--- WHAT THIS TASK INVOLVES ---
Count the lines below that contain the word "maps", and reply with only that number.

[[ PROVIDED ENTRIES, beginning ]]

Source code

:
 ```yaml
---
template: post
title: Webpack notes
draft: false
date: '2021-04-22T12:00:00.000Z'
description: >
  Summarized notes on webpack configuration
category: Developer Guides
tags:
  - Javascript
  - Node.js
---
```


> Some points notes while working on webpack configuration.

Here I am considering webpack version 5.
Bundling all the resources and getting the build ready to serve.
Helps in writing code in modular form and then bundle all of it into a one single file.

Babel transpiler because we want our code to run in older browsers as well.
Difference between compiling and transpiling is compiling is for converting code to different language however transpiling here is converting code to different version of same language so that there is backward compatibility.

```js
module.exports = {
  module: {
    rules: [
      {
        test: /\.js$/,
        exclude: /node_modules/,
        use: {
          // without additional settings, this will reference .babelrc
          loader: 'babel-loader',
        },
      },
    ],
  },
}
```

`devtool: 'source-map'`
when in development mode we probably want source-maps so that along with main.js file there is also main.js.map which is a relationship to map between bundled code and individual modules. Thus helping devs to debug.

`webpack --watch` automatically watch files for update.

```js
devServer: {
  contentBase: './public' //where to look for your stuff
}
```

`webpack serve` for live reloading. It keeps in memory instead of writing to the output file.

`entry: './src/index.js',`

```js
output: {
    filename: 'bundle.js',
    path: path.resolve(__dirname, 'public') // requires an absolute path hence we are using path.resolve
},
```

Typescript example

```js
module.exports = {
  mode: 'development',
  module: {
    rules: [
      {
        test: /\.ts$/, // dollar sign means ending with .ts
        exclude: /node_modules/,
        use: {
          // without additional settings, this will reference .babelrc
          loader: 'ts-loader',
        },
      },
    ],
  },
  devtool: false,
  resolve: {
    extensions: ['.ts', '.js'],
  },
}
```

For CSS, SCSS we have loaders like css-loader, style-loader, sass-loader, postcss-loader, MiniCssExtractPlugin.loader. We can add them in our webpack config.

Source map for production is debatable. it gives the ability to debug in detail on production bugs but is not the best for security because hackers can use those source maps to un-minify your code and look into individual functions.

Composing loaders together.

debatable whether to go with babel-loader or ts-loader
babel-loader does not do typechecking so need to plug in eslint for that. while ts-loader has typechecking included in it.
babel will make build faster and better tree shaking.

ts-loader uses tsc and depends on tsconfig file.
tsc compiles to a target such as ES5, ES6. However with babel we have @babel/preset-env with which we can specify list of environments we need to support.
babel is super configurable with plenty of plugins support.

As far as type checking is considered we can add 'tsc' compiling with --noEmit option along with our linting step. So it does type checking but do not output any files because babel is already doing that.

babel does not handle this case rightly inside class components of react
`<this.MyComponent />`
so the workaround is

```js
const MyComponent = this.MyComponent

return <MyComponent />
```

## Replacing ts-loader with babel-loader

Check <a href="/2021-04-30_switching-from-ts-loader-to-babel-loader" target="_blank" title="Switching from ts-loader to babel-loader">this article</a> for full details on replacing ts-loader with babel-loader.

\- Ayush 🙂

[[ PROVIDED ENTRIES, end ]]

--- TASK OUTPUT ---
2